[[ DATA EXCERPTS, beginning ]]
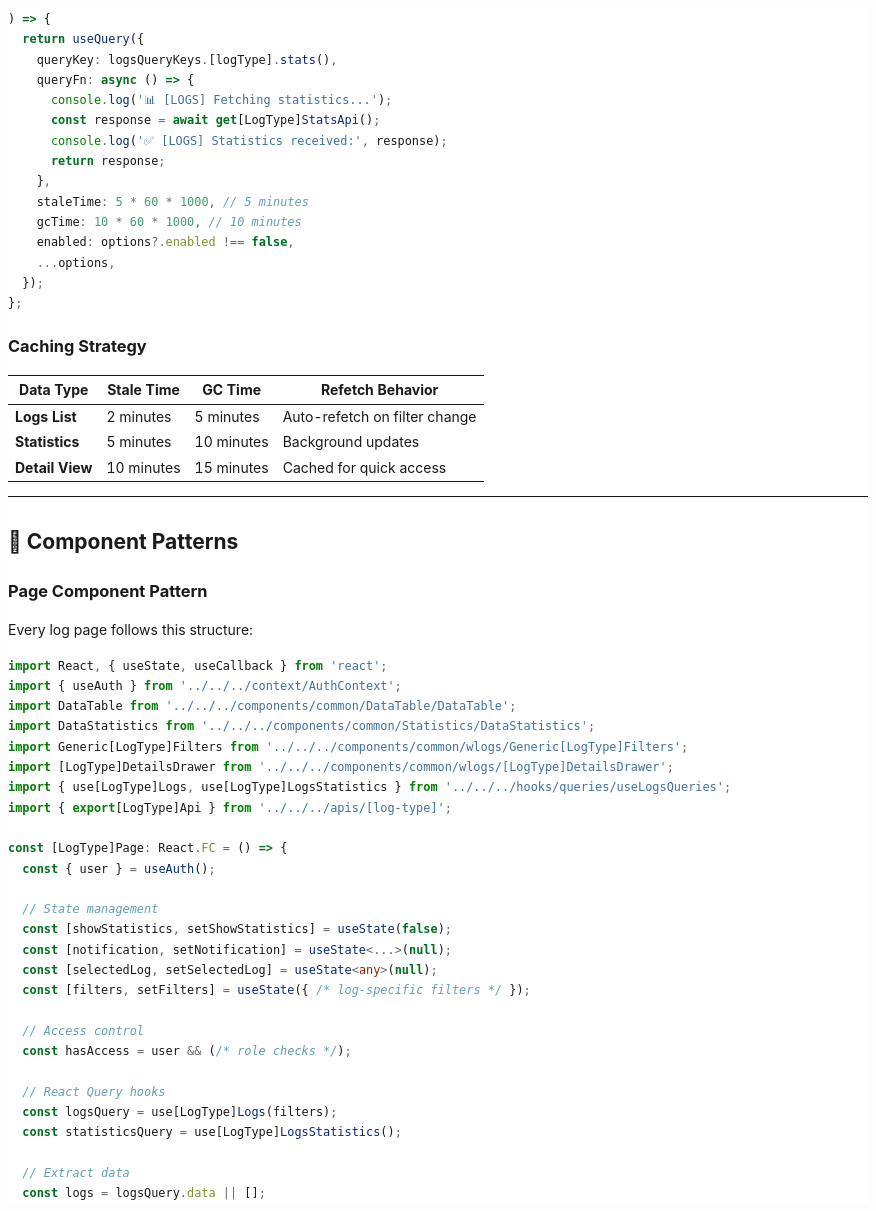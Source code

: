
 ```typescript
) => {
  return useQuery({
    queryKey: logsQueryKeys.[logType].stats(),
    queryFn: async () => {
      console.log('📊 [LOGS] Fetching statistics...');
      const response = await get[LogType]StatsApi();
      console.log('✅ [LOGS] Statistics received:', response);
      return response;
    },
    staleTime: 5 * 60 * 1000, // 5 minutes
    gcTime: 10 * 60 * 1000, // 10 minutes
    enabled: options?.enabled !== false,
    ...options,
  });
};
```

### Caching Strategy

| Data Type | Stale Time | GC Time | Refetch Behavior |
|-----------|------------|---------|------------------|
| **Logs List** | 2 minutes | 5 minutes | Auto-refetch on filter change |
| **Statistics** | 5 minutes | 10 minutes | Background updates |
| **Detail View** | 10 minutes | 15 minutes | Cached for quick access |

---

## 🎨 Component Patterns

### Page Component Pattern

Every log page follows this structure:

```typescript
import React, { useState, useCallback } from 'react';
import { useAuth } from '../../../context/AuthContext';
import DataTable from '../../../components/common/DataTable/DataTable';
import DataStatistics from '../../../components/common/Statistics/DataStatistics';
import Generic[LogType]Filters from '../../../components/common/wlogs/Generic[LogType]Filters';
import [LogType]DetailsDrawer from '../../../components/common/wlogs/[LogType]DetailsDrawer';
import { use[LogType]Logs, use[LogType]LogsStatistics } from '../../../hooks/queries/useLogsQueries';
import { export[LogType]Api } from '../../../apis/[log-type]';

const [LogType]Page: React.FC = () => {
  const { user } = useAuth();
  
  // State management
  const [showStatistics, setShowStatistics] = useState(false);
  const [notification, setNotification] = useState<...>(null);
  const [selectedLog, setSelectedLog] = useState<any>(null);
  const [filters, setFilters] = useState({ /* log-specific filters */ });

  // Access control
  const hasAccess = user && (/* role checks */);

  // React Query hooks
  const logsQuery = use[LogType]Logs(filters);
  const statisticsQuery = use[LogType]LogsStatistics();

  // Extract data
  const logs = logsQuery.data || [];
```

[logType]: {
[[ DATA EXCERPTS, end ]]
### ACTIVITY
Please repeat every line from the listing above exactly as it appears. Drop the pictures.

### TASK OUTPUT
Source code

:
 ```typescript
) => {
  return useQuery({
    queryKey: logsQueryKeys.[logType].stats(),
    queryFn: async () => {
      console.log('📊 [LOGS] Fetching statistics...');
      const response = await get[LogType]StatsApi();
      console.log('✅ [LOGS] Statistics received:', response);
      return response;
    },
    staleTime: 5 * 60 * 1000, // 5 minutes
    gcTime: 10 * 60 * 1000, // 10 minutes
    enabled: options?.enabled !== false,
    ...options,
  });
};
```

### Caching Strategy

| Data Type | Stale Time | GC Time | Refetch Behavior |
|-----------|------------|---------|------------------|
| **Logs List** | 2 minutes | 5 minutes | Auto-refetch on filter change |
| **Statistics** | 5 minutes | 10 minutes | Background updates |
| **Detail View** | 10 minutes | 15 minutes | Cached for quick access |

---

## 🎨 Component Patterns

### Page Component Pattern

Every log page follows this structure:

```typescript
import React, { useState, useCallback } from 'react';
import { useAuth } from '../../../context/AuthContext';
import DataTable from '../../../components/common/DataTable/DataTable';
import DataStatistics from '../../../components/common/Statistics/DataStatistics';
import Generic[LogType]Filters from '../../../components/common/wlogs/Generic[LogType]Filters';
import [LogType]DetailsDrawer from '../../../components/common/wlogs/[LogType]DetailsDrawer';
import { use[LogType]Logs, use[LogType]LogsStatistics } from '../../../hooks/queries/useLogsQueries';
import { export[LogType]Api } from '../../../apis/[log-type]';

const [LogType]Page: React.FC = () => {
  const { user } = useAuth();
  
  // State management
  const [showStatistics, setShowStatistics] = useState(false);
  const [notification, setNotification] = useState<...>(null);
  const [selectedLog, setSelectedLog] = useState<any>(null);
  const [filters, setFilters] = useState({ /* log-specific filters */ });

  // Access control
  const hasAccess = user && (/* role checks */);

  // React Query hooks
  const logsQuery = use[LogType]Logs(filters);
  const statisticsQuery = use[LogType]LogsStatistics();

  // Extract data
  const logs = logsQuery.data || [];
```

[logType]: {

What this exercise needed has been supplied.